Regarding the vaccines in development, “We don’t know but we might start to see a difference with the Johnson & Johnson vaccine or the Janssen vaccine, which are single dose. They may confer some benefit, but we are waiting for the safety and efficacy data, ”said Schrantz.

As a two-dose vaccine, the AstraZeneca product dose does not offer an advantage over dosing strategy, “but it is easier to transport than mRNA vaccines,” he said. Some concerns about the initial AstraZeneca vaccine data will likely need to be addressed before the company requests an EUA, Schrantz added.

“This is an important question,” El Sahly said. Ongoing studies should provide more data from participants of all ages and ethnicities that “will allow us to determine if there is a difference between these two vaccines.”
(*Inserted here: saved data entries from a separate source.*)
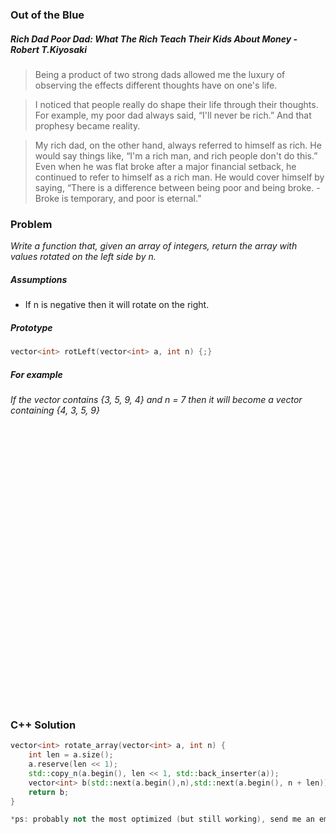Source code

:### Out of the Blue

##### Rich Dad Poor Dad: What The Rich Teach Their Kids About Money - Robert T.Kiyosaki
> Being a product of two strong dads allowed me the luxury of observing the effects different thoughts have on one's life.  

> I noticed that people really do shape their life through their thoughts. For example, my poor dad always said, “I'll never be rich.” And that prophesy became reality.  

> My rich dad, on the other hand, always referred to himself as rich. He would say things like, “I'm a rich man, and rich people don't do this.” Even when he was flat broke after a major financial setback, he continued to refer to himself as a rich man. He would cover himself by saying, “There is a difference between being poor and being broke. -Broke is temporary, and poor is eternal.”

### Problem

*Write a function that, given an array of integers, return the array with values rotated on the left side by n.*

##### Assumptions

* If n is negative then it will rotate on the right.

##### Prototype
```c++
vector<int> rotLeft(vector<int> a, int n) {;}
```

##### For example
*If the vector contains {3, 5, 9, 4} and n = 7 then it will become a vector containing {4, 3, 5, 9}*

<pre>




























</pre>

### C++ Solution
```c++
vector<int> rotate_array(vector<int> a, int n) {
    int len = a.size();
    a.reserve(len << 1);
    std::copy_n(a.begin(), len << 1, std::back_inserter(a));
    vector<int> b(std::next(a.begin(),n),std::next(a.begin(), n + len));
    return b;
}

*ps: probably not the most optimized (but still working), send me an email / pull request if you have better*
```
She added that the Pfizer and Moderna vaccines appear comparable based on early data. “We’ll see if that holds up for the long term.”

Future prospects

Now that the FDA has approved the emergency use of two COVID-19 vaccines, “we need every state to quickly implement their plans to get the vaccines into the hands of the providers who need to administer the vaccines,” said Mehta. “We are witnessing a very effective deployment in several regions of the country. And we hope that will continue as we receive more vaccines from manufacturers in the coming months.

“Less than a year after identifying the sequence of this virus, we have two major vaccine clinical trials showing efficacy,” said Offit. “It was an incredible technological achievement, but now comes the hardest part. Mass-producing this vaccine, spreading it, making sure that everyone who benefits most benefits from it, will be really, really difficult.”

“But I am optimistic,” Offit said. “If we can do this by Thanksgiving, we’re going to see a dramatic drop in the number of cases, hospitalizations and deaths, and we can get our lives back.”